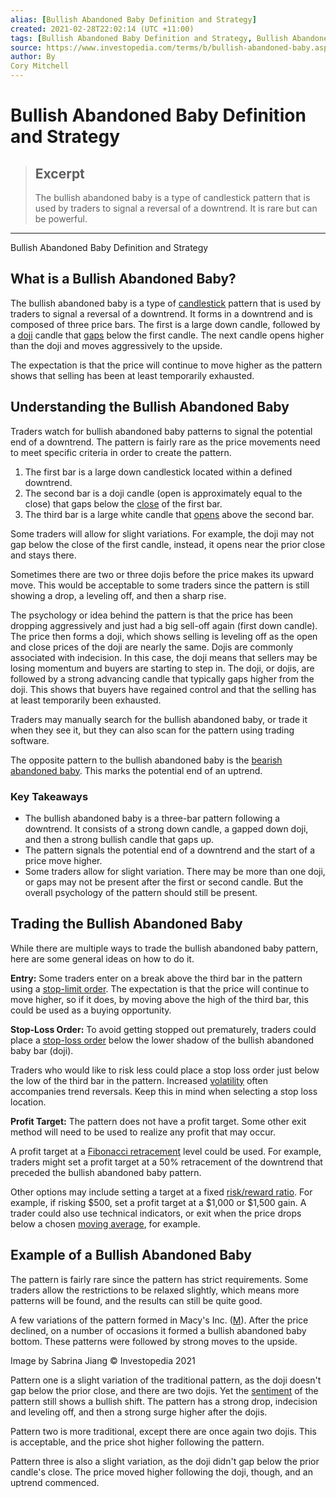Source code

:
 ```yaml
---
alias: [Bullish Abandoned Baby Definition and Strategy]
created: 2021-02-28T22:02:14 (UTC +11:00)
tags: [Bullish Abandoned Baby Definition and Strategy, Bullish Abandoned Baby Definition and Strategy]
source: https://www.investopedia.com/terms/b/bullish-abandoned-baby.asp
author: By
Cory Mitchell
---
```


# Bullish Abandoned Baby Definition and Strategy

> ## Excerpt
> The bullish abandoned baby is a type of candlestick pattern that is used by traders to signal a reversal of a downtrend. It is rare but can be powerful.

---

Bullish Abandoned Baby Definition and Strategy
## What is a Bullish Abandoned Baby?

The bullish abandoned baby is a type of [candlestick](https://www.investopedia.com/terms/c/candlestick.asp) pattern that is used by traders to signal a reversal of a downtrend. It forms in a downtrend and is composed of three price bars. The first is a large down candle, followed by a [doji](https://www.investopedia.com/terms/d/doji.asp) candle that [gaps](https://www.investopedia.com/terms/g/gap.asp) below the first candle. The next candle opens higher than the doji and moves aggressively to the upside.

The expectation is that the price will continue to move higher as the pattern shows that selling has been at least temporarily exhausted.

## Understanding the Bullish Abandoned Baby

Traders watch for bullish abandoned baby patterns to signal the potential end of a downtrend. The pattern is fairly rare as the price movements need to meet specific criteria in order to create the pattern.

1.  The first bar is a large down candlestick located within a defined downtrend.
2.  The second bar is a doji candle (open is approximately equal to the close) that gaps below the [close](https://www.investopedia.com/terms/c/closingprice.asp) of the first bar.
3.  The third bar is a large white candle that [opens](https://www.investopedia.com/terms/o/openingprice.asp) above the second bar.

Some traders will allow for slight variations. For example, the doji may not gap below the close of the first candle, instead, it opens near the prior close and stays there.

Sometimes there are two or three dojis before the price makes its upward move. This would be acceptable to some traders since the pattern is still showing a drop, a leveling off, and then a sharp rise.

The psychology or idea behind the pattern is that the price has been dropping aggressively and just had a big sell-off again (first down candle). The price then forms a doji, which shows selling is leveling off as the open and close prices of the doji are nearly the same. Dojis are commonly associated with indecision. In this case, the doji means that sellers may be losing momentum and buyers are starting to step in. The doji, or dojis, are followed by a strong advancing candle that typically gaps higher from the doji. This shows that buyers have regained control and that the selling has at least temporarily been exhausted.

Traders may manually search for the bullish abandoned baby, or trade it when they see it, but they can also scan for the pattern using trading software.

The opposite pattern to the bullish abandoned baby is the [bearish abandoned baby](https://www.investopedia.com/terms/b/bearish-abandoned-baby.asp). This marks the potential end of an uptrend.

### Key Takeaways

-   The bullish abandoned baby is a three-bar pattern following a downtrend. It consists of a strong down candle, a gapped down doji, and then a strong bullish candle that gaps up.
-   The pattern signals the potential end of a downtrend and the start of a price move higher.
-   Some traders allow for slight variation. There may be more than one doji, or gaps may not be present after the first or second candle. But the overall psychology of the pattern should still be present.

## Trading the Bullish Abandoned Baby

While there are multiple ways to trade the bullish abandoned baby pattern, here are some general ideas on how to do it.

**Entry:** Some traders enter on a break above the third bar in the pattern using a [stop-limit order](https://www.investopedia.com/terms/s/stop-limitorder.asp). The expectation is that the price will continue to move higher, so if it does, by moving above the high of the third bar, this could be used as a buying opportunity.                                             

**Stop-Loss Order:** To avoid getting stopped out prematurely, traders could place a [stop-loss order](https://www.investopedia.com/terms/s/stop-lossorder.asp) below the lower shadow of the bullish abandoned baby bar (doji).

Traders who would like to risk less could place a stop loss order just below the low of the third bar in the pattern. Increased [volatility](https://www.investopedia.com/terms/v/volatility.asp) often accompanies trend reversals. Keep this in mind when selecting a stop loss location.

**Profit Target:** The pattern does not have a profit target. Some other exit method will need to be used to realize any profit that may occur.

A profit target at a [Fibonacci retracement](https://www.investopedia.com/terms/f/fibonacciretracement.asp) level could be used. For example, traders might set a profit target at a 50% retracement of the downtrend that preceded the bullish abandoned baby pattern.

Other options may include setting a target at a fixed [risk/reward ratio](https://www.investopedia.com/terms/r/riskrewardratio.asp). For example, if risking $500, set a profit target at a $1,000 or $1,500 gain. A trader could also use technical indicators, or exit when the price drops below a chosen [moving average](https://www.investopedia.com/terms/m/movingaverage.asp), for example.

## Example of a Bullish Abandoned Baby

The pattern is fairly rare since the pattern has strict requirements. Some traders allow the restrictions to be relaxed slightly, which means more patterns will be found, and the results can still be quite good.

A few variations of the pattern formed in Macy's Inc. ([M](https://www.investopedia.com/markets/quote?tvwidgetsymbol=m)). After the price declined, on a number of occasions it formed a bullish abandoned baby bottom. These patterns were followed by strong moves to the upside.

Image by Sabrina Jiang © Investopedia 2021

Pattern one is a slight variation of the traditional pattern, as the doji doesn't gap below the prior close, and there are two dojis. Yet the [sentiment](https://www.investopedia.com/terms/m/marketsentiment.asp) of the pattern still shows a bullish shift. The pattern has a strong drop, indecision and leveling off, and then a strong surge higher after the dojis.

Pattern two is more traditional, except there are once again two dojis. This is acceptable, and the price shot higher following the pattern.

Pattern three is also a slight variation, as the doji didn't gap below the prior candle's close. The price moved higher following the doji, though, and an uptrend commenced.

··········

_Aim of the task:_ Look through the records for the string "variations". Copy every line that has it.

_Solution for this task:_
Some traders will allow for slight variations. For example, the doji may not gap below the close of the first candle, instead, it opens near the prior close and stays there.
A few variations of the pattern formed in Macy's Inc. ([M](https://www.investopedia.com/markets/quote?tvwidgetsymbol=m)). After the price declined, on a number of occasions it formed a bullish abandoned baby bottom. These patterns were followed by strong moves to the upside.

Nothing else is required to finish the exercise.